The idea for an In the Whale beer came about a month ago. Black Shirt Brewery says that music drives everything it does, and it has made collaboration beers before, with bands like Covenhaven and Glowing House. So reaching out to In the Whale was a natural move.

“They work so much with musicians, we thought we would be a good fit,” Valdez says of the collaboration. “We’re all about it. Our fans drink their faces off, and just putting our music in something that’s not a CD or shirt or something like that, a new form of marketing is really cool.”

The band isn’t new to interesting merchandise. In the past, koozies, condoms, pogs and fans have all been on their merch table. The idea of something ingestible immediately appealed to the duo.

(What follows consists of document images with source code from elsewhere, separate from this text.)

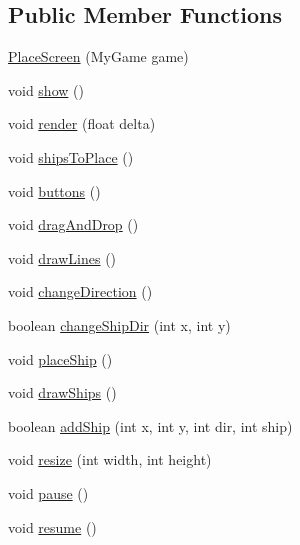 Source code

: \subsection*{Public Member Functions}
\begin{DoxyCompactItemize}
\item 
\hyperlink{classbattle_1_1gui_1_1_place_screen_af50b7a63f86d3fe98a199733d0475cc0}{Place\+Screen} (My\+Game game)
\item 
void \hyperlink{classbattle_1_1gui_1_1_place_screen_a54ef9bd149ff6e1401c6711921b3b3e9}{show} ()
\item 
void \hyperlink{classbattle_1_1gui_1_1_place_screen_ac35c9034250121006918020e6a7c96b1}{render} (float delta)
\item 
void \hyperlink{classbattle_1_1gui_1_1_place_screen_a053a65ba8e2041524610d5ef1700c8a7}{ships\+To\+Place} ()
\item 
void \hyperlink{classbattle_1_1gui_1_1_place_screen_ad080018b7f7660122c532661b97ec205}{buttons} ()
\item 
void \hyperlink{classbattle_1_1gui_1_1_place_screen_a816e01b0fd0110f0a0f737adc84ff436}{drag\+And\+Drop} ()
\item 
void \hyperlink{classbattle_1_1gui_1_1_place_screen_a6f60d7aba4ca9bb81d0cabe77460b0b6}{draw\+Lines} ()
\item 
void \hyperlink{classbattle_1_1gui_1_1_place_screen_af1eeaa112e3cab1e60b20c37e5459fa1}{change\+Direction} ()
\item 
boolean \hyperlink{classbattle_1_1gui_1_1_place_screen_a44a9ccb61d6f5fa5c610bdd8ad5f9190}{change\+Ship\+Dir} (int x, int y)
\item 
void \hyperlink{classbattle_1_1gui_1_1_place_screen_ab4eaa10b21505571566026549781f0ec}{place\+Ship} ()
\item 
void \hyperlink{classbattle_1_1gui_1_1_place_screen_a31b3369155be4505da34d4dd2e3334ad}{draw\+Ships} ()
\item 
boolean \hyperlink{classbattle_1_1gui_1_1_place_screen_afd879db15a69296f1c554faeb73d4393}{add\+Ship} (int x, int y, int dir, int ship)
\item 
void \hyperlink{classbattle_1_1gui_1_1_place_screen_a0b86f7d4a5db5ce9b69d7a2f7073e25e}{resize} (int width, int height)
\item 
void \hyperlink{classbattle_1_1gui_1_1_place_screen_a01dc84695d23aad2f7b7ba457180497d}{pause} ()
\item 
void \hyperlink{classbattle_1_1gui_1_1_place_screen_a0b827ed28a77839272361a2263ef2650}{resume} ()
\item 

\end{DoxyCompactItemize}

“For us, it’s like, 'What better way to connect on a different level and stand out than with a beer?'” says Valdez.

Black Shirt, being a small craft brewery, usually makes strong, heavy, unique beers. But Valdez told them he isn’t a hops guy, and the duo wanted a light beer that fans could drink while jumping around at their shows. The result is Whales Suck. It’s malty, crisp, and goes down as smoothly as water.

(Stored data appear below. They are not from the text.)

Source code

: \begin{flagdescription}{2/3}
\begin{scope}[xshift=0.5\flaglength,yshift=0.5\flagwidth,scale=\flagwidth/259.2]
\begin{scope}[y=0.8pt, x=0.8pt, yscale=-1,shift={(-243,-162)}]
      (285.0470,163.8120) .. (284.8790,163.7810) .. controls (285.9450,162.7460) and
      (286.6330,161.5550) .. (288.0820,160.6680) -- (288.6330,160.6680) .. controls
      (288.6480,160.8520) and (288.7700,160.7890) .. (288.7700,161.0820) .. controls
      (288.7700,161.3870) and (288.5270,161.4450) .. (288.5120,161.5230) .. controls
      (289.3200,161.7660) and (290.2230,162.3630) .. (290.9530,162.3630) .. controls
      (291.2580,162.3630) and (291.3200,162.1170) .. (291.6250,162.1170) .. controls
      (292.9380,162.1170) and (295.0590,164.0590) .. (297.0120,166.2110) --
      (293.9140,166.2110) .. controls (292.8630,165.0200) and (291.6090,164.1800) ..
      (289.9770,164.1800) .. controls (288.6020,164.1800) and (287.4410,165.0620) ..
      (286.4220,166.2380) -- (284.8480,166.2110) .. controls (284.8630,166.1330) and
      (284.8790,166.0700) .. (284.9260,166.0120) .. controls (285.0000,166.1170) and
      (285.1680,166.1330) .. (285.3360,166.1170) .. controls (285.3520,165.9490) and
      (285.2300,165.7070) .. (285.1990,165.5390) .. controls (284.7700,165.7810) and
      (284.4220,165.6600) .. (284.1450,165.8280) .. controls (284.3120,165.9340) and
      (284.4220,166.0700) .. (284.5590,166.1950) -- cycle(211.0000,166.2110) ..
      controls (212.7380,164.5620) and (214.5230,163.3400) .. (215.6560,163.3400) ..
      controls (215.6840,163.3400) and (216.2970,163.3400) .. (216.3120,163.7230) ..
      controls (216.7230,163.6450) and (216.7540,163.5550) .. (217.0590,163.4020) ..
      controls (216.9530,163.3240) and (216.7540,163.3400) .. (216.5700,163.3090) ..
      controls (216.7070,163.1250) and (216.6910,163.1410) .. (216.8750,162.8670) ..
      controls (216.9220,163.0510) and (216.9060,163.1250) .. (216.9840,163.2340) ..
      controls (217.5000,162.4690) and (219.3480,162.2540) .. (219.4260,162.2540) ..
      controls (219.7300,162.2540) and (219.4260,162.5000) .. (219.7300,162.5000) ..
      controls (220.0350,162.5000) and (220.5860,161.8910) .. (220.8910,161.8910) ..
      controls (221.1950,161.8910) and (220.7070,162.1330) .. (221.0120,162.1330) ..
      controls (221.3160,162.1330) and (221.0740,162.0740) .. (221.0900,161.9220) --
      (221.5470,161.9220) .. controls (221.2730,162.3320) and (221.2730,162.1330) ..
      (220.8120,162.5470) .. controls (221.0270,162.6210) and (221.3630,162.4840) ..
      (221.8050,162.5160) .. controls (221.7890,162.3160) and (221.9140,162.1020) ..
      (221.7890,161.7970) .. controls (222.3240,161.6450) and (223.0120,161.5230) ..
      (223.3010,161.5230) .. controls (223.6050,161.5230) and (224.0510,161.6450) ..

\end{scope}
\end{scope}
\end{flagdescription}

“If we’re talking about replacing PBR at a rock show, this is much more flavorful than that, but it doesn’t sit any heavier,” says head brewer Brandon Miller. “It’s not a big, hoppy beer that’s in your face.”

The brewery made 750 gallons of the brew, canning 160 cases and packing kegs with the caramel-colored beer. The cans are label-less. “It’s punk rock as shit,” quips Miller.

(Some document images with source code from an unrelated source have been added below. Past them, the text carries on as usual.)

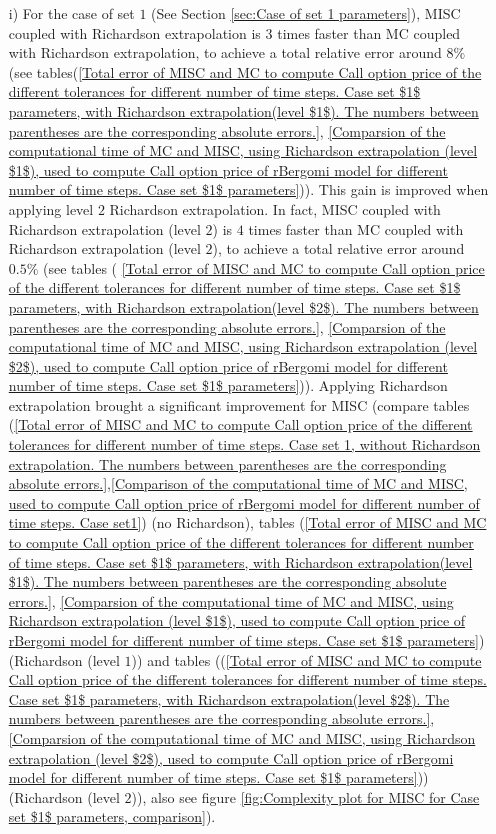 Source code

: 	\begin{enumerate}
		
		
		\item [i)] For the case of set $1$ (See Section \ref{sec:Case of set 1 parameters}), MISC coupled with Richardson extrapolation  is $3$ times faster than MC coupled with Richardson extrapolation, to achieve a total relative error around $8\%$  (see  tables(\ref{Total  error of MISC and MC to compute Call option price of the different tolerances for different number of time steps. Case set $1$ parameters, with Richardson extrapolation(level $1$). The numbers between parentheses are the corresponding absolute errors.}, \ref{Comparsion of the computational time of  MC and MISC, using Richardson extrapolation (level $1$), used to compute Call option price of rBergomi model for different number of time steps. Case set $1$ parameters})). This gain is improved when applying level $2$ Richardson extrapolation. In fact,  MISC coupled with Richardson extrapolation (level $2$) is $4$ times faster than MC coupled with Richardson extrapolation (level $2$), to achieve a total relative error around $0.5\%$ (see  tables  ( \ref{Total  error of MISC and MC to compute Call option price of the different tolerances for different number of time steps. Case set $1$ parameters, with Richardson extrapolation(level $2$). The numbers between parentheses are the corresponding absolute errors.}, \ref{Comparsion of the computational time of  MC and MISC, using Richardson extrapolation (level $2$), used to compute Call option price of rBergomi model for different number of time steps. Case set $1$ parameters})).  Applying Richardson extrapolation brought a significant improvement for MISC (compare tables (\ref{Total error of MISC and MC to compute Call option price of the different tolerances for different number of time steps. Case set 1, without Richardson extrapolation. The numbers between parentheses are the corresponding absolute errors.},\ref{Comparison of the computational time of  MC and MISC, used to compute Call option price of rBergomi model for different number of time steps. Case set1}) (no Richardson), tables (\ref{Total  error of MISC and MC to compute Call option price of the different tolerances for different number of time steps. Case set $1$ parameters, with Richardson extrapolation(level $1$). The numbers between parentheses are the corresponding absolute errors.}, \ref{Comparsion of the computational time of  MC and MISC, using Richardson extrapolation (level $1$), used to compute Call option price of rBergomi model for different number of time steps. Case set $1$ parameters}) (Richardson (level $1$)) and  tables ((\ref{Total  error of MISC and MC to compute Call option price of the different tolerances for different number of time steps. Case set $1$ parameters, with Richardson extrapolation(level $2$). The numbers between parentheses are the corresponding absolute errors.}, \ref{Comparsion of the computational time of  MC and MISC, using Richardson extrapolation (level $2$), used to compute Call option price of rBergomi model for different number of time steps. Case set $1$ parameters})) (Richardson (level $2$)), also see  figure \ref{fig:Complexity plot for  MISC for Case set $1$ parameters, comparison}).
		

\end{enumerate}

Valdez said they wanted a beer that fans could drink a lot of and not feel sick. Judging by the piles of crushed cans and the sold-out crowd that just wouldn’t stop moshing, In the Whale got what it wanted.

Of course, mixing beers and bands isn’t a new idea in a city that’s more or less fueled by guitar chords and craft ales. Black Shirt Brewery has done multiple collaborations. Coda Brewing in Aurora has made beers for the likes of Dragondeer and Red Fox Run. Ratio Beerworks is celebrating a new album by The Knew with a “Knew Schmew Brew,” and there’s even an annual UMS lager by Breckenridge Brewery on tap every year during the Underground Music Showcase.

“I’m surprised more people haven’t done that,” Miller says. “We didn’t reinvent the wheel, by any means; we’re playing off the things that inspire us. Its very natural that music would be one of those things, and if we can connect deeper with the community, that’s great.”

Saturday morning, Valdez is thoughtful and soft-spoken about the collaboration, reiterating that it’s cool and he hopes people like it. Saturday night, armed with a pedal board and a shiny black guitar, he’s a man possessed. He climbs the wooden palettes that surround the stage, chugs cans of his namesake beer, and reminds the rowdy crowd that they can “fuck off” if they don’t like the new liquid form of In the Whale merch. Of course, not a single person disliked the beer. All during the set, it was a mix of people jumping, screaming and running back to the bar to grab another can.

Miller sums up the beer perfectly: “It’s a simple composition, a lot like In the Whale is. But it kicks a lot of ass.”